**Task prompt**
Please copy exactly the lines that run from the start of the entries to the line containing "<field>Lightning_Bundle__c</field>", inclusive.

**Raw data**
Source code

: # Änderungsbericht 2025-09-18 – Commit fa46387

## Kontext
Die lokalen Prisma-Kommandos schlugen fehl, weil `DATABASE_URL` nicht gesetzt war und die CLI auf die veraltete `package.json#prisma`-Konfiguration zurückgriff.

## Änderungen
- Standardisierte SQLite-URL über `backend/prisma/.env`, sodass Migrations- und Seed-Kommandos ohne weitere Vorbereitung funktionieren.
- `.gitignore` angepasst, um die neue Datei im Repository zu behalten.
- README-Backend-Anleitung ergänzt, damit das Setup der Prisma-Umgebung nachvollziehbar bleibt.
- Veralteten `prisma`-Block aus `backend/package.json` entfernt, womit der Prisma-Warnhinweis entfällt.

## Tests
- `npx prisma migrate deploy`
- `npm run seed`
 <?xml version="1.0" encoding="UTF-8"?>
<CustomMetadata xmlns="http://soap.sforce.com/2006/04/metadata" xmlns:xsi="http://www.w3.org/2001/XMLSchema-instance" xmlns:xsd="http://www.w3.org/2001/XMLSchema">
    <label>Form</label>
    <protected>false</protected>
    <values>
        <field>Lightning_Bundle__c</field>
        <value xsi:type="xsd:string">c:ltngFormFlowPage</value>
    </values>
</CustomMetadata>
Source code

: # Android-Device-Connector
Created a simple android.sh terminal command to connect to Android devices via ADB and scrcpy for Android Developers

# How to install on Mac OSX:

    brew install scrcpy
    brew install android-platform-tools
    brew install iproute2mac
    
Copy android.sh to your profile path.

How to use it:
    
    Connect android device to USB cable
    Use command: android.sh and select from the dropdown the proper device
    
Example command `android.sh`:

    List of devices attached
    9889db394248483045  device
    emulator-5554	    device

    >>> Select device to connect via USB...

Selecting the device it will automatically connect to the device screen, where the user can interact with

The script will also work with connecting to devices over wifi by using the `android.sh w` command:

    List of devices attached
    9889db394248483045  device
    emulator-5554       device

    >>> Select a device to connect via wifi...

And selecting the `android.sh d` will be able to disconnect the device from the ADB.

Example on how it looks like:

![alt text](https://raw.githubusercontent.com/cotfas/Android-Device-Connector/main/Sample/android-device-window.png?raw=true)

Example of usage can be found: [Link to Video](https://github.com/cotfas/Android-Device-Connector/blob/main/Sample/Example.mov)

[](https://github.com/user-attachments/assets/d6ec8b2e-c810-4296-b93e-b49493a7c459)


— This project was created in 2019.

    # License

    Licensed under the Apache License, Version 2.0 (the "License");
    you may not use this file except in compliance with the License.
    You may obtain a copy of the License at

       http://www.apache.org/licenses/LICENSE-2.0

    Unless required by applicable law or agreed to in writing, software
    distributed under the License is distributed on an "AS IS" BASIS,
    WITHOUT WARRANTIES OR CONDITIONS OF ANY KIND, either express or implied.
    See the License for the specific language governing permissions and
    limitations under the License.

**Output of the exercise**
Source code

: # Änderungsbericht 2025-09-18 – Commit fa46387

## Kontext
Die lokalen Prisma-Kommandos schlugen fehl, weil `DATABASE_URL` nicht gesetzt war und die CLI auf die veraltete `package.json#prisma`-Konfiguration zurückgriff.

## Änderungen
- Standardisierte SQLite-URL über `backend/prisma/.env`, sodass Migrations- und Seed-Kommandos ohne weitere Vorbereitung funktionieren.
- `.gitignore` angepasst, um die neue Datei im Repository zu behalten.
- README-Backend-Anleitung ergänzt, damit das Setup der Prisma-Umgebung nachvollziehbar bleibt.
- Veralteten `prisma`-Block aus `backend/package.json` entfernt, womit der Prisma-Warnhinweis entfällt.

## Tests
- `npx prisma migrate deploy`
- `npm run seed`
 <?xml version="1.0" encoding="UTF-8"?>
<CustomMetadata xmlns="http://soap.sforce.com/2006/04/metadata" xmlns:xsi="http://www.w3.org/2001/XMLSchema-instance" xmlns:xsd="http://www.w3.org/2001/XMLSchema">
    <label>Form</label>
    <protected>false</protected>
    <values>
        <field>Lightning_Bundle__c</field>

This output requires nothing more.